Your answer must consist of the records below, reproduced exactly, with every picture removed.

Rendered images with source text:
=== Section Start ===
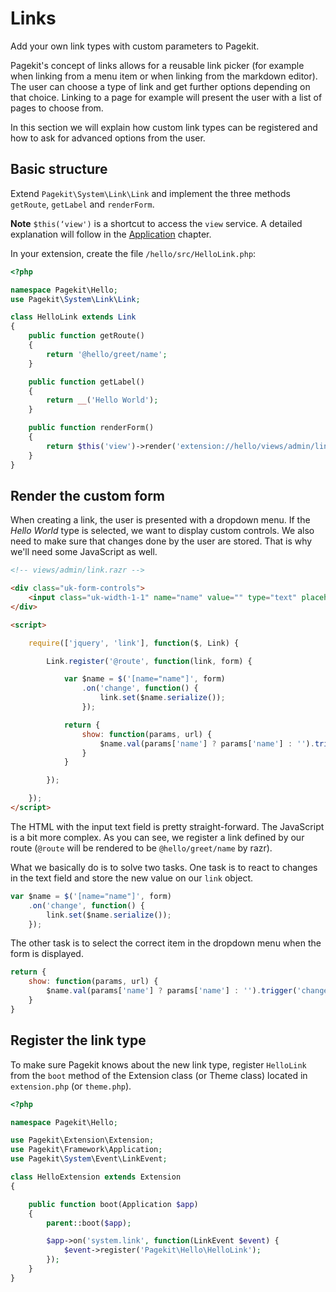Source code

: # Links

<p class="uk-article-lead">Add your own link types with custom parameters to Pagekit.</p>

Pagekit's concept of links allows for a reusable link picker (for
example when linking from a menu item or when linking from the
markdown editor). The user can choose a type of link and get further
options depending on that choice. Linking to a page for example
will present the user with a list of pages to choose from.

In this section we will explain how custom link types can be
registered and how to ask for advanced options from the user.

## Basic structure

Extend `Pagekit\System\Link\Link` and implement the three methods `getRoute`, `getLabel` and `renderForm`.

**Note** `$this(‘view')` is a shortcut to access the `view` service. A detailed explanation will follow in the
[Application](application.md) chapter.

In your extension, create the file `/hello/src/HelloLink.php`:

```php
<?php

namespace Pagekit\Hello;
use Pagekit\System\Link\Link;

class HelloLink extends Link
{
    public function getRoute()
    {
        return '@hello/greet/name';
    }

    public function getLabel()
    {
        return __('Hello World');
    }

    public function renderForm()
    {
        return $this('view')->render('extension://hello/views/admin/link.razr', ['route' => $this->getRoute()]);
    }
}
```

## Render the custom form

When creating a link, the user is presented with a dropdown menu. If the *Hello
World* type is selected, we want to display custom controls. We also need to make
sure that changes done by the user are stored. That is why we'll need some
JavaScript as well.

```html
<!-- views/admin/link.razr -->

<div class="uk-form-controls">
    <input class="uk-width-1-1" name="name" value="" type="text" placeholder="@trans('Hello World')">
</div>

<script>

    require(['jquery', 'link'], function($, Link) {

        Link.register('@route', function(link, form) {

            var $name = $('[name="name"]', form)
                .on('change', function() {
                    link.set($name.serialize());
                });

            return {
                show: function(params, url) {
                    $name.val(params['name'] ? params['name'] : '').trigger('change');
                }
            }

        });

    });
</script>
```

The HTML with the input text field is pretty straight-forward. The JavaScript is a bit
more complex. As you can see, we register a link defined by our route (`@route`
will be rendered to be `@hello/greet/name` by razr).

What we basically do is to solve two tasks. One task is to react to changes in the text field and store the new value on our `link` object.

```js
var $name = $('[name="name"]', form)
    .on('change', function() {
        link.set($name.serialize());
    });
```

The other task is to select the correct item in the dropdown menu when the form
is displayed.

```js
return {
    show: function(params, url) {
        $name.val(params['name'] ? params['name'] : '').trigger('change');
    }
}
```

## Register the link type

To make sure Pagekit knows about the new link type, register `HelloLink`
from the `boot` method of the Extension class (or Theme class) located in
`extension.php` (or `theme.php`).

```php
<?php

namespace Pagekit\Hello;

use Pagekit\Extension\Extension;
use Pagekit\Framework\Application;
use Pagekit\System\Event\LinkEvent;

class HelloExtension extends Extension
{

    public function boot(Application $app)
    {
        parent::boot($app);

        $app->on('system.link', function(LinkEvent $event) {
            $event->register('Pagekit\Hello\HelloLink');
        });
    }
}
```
=== Section End ===
### RESULT FOR THIS TASK
Source code

: # Links

<p class="uk-article-lead">Add your own link types with custom parameters to Pagekit.</p>

Pagekit's concept of links allows for a reusable link picker (for
example when linking from a menu item or when linking from the
markdown editor). The user can choose a type of link and get further
options depending on that choice. Linking to a page for example
will present the user with a list of pages to choose from.

In this section we will explain how custom link types can be
registered and how to ask for advanced options from the user.

## Basic structure

Extend `Pagekit\System\Link\Link` and implement the three methods `getRoute`, `getLabel` and `renderForm`.

**Note** `$this(‘view')` is a shortcut to access the `view` service. A detailed explanation will follow in the
[Application](application.md) chapter.

In your extension, create the file `/hello/src/HelloLink.php`:

```php
<?php

namespace Pagekit\Hello;
use Pagekit\System\Link\Link;

class HelloLink extends Link
{
    public function getRoute()
    {
        return '@hello/greet/name';
    }

    public function getLabel()
    {
        return __('Hello World');
    }

    public function renderForm()
    {
        return $this('view')->render('extension://hello/views/admin/link.razr', ['route' => $this->getRoute()]);
    }
}
```

## Render the custom form

When creating a link, the user is presented with a dropdown menu. If the *Hello
World* type is selected, we want to display custom controls. We also need to make
sure that changes done by the user are stored. That is why we'll need some
JavaScript as well.

```html
<!-- views/admin/link.razr -->

<div class="uk-form-controls">
    <input class="uk-width-1-1" name="name" value="" type="text" placeholder="@trans('Hello World')">
</div>

<script>

    require(['jquery', 'link'], function($, Link) {

        Link.register('@route', function(link, form) {

            var $name = $('[name="name"]', form)
                .on('change', function() {
                    link.set($name.serialize());
                });

            return {
                show: function(params, url) {
                    $name.val(params['name'] ? params['name'] : '').trigger('change');
                }
            }

        });

    });
</script>
```

The HTML with the input text field is pretty straight-forward. The JavaScript is a bit
more complex. As you can see, we register a link defined by our route (`@route`
will be rendered to be `@hello/greet/name` by razr).

What we basically do is to solve two tasks. One task is to react to changes in the text field and store the new value on our `link` object.

```js
var $name = $('[name="name"]', form)
    .on('change', function() {
        link.set($name.serialize());
    });
```

The other task is to select the correct item in the dropdown menu when the form
is displayed.

```js
return {
    show: function(params, url) {
        $name.val(params['name'] ? params['name'] : '').trigger('change');
    }
}
```

## Register the link type

To make sure Pagekit knows about the new link type, register `HelloLink`
from the `boot` method of the Extension class (or Theme class) located in
`extension.php` (or `theme.php`).

```php
<?php

namespace Pagekit\Hello;

use Pagekit\Extension\Extension;
use Pagekit\Framework\Application;
use Pagekit\System\Event\LinkEvent;

class HelloExtension extends Extension
{

    public function boot(Application $app)
    {
        parent::boot($app);

        $app->on('system.link', function(LinkEvent $event) {
            $event->register('Pagekit\Hello\HelloLink');
        });
    }
}
```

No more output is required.